一閑張の工程

・下張り
土台となる木型や竹かごなどに、糊で和紙を張り重ねます。下張りの段階で紙の間に空気が入ったり、歪めて張ってしまうと、後から修正ができないため慎重に張り進めます。
 
 
・上張り
下張りが乾いたら、仕上げの和紙を張ります。皺が寄らず、継ぎ目が分からないよう、形に合わせて張り重ねます。また、紙の表面に糊が残らないように仕上げます。
 
 
・塗り
最後に柿渋や漆などで表面を塗装します。柿渋には、防腐・防虫・防水などの効果があり、物をより長持ちさせます。また作品によっては、金箔や銀箔、裂などで柄をつける加工もおこないます。

 

一閑張の在り方

 道具を長持ちさせるための技法として一閑張は生まれました。
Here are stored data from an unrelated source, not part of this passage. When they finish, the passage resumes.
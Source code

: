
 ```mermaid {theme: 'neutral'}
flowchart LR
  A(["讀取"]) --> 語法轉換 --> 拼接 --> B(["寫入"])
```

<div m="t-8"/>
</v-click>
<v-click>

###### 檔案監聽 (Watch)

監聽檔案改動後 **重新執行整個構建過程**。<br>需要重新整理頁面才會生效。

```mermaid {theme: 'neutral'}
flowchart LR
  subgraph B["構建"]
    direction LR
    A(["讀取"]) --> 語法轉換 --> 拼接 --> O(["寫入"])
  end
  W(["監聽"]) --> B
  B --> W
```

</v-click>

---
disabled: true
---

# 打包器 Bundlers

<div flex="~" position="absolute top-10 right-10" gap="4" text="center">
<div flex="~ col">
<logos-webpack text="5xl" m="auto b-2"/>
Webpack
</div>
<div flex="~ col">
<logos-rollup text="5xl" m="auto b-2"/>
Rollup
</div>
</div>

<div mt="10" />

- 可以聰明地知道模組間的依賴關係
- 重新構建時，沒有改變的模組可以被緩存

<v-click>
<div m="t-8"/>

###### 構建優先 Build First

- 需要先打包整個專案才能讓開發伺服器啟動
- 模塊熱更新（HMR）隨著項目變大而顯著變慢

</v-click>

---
材料は紙や糊、竹かごといった手に入れやすいものであったり、着物の端切れや古紙など不要になったものを二次的に活用できることから、庶民の間でも親しまれていました。しかし、近年ではプラスチック製品の普及や、道具の使い捨てが当たり前となり、一閑張に限らず様々な工芸品が生活の中から姿を消しています。
 
 和紙と糊が主な原料のため割れてしまうことはなく、傷んできた場合は張り直して修理すれば、何百年と使い続けられる一閑張。また、自然素材を使用しているため、身体に害がありません。こうした一閑張の魅力を改めて広めるとともに、時代に合わせた作品の中にも伝統を感じていただければと思います。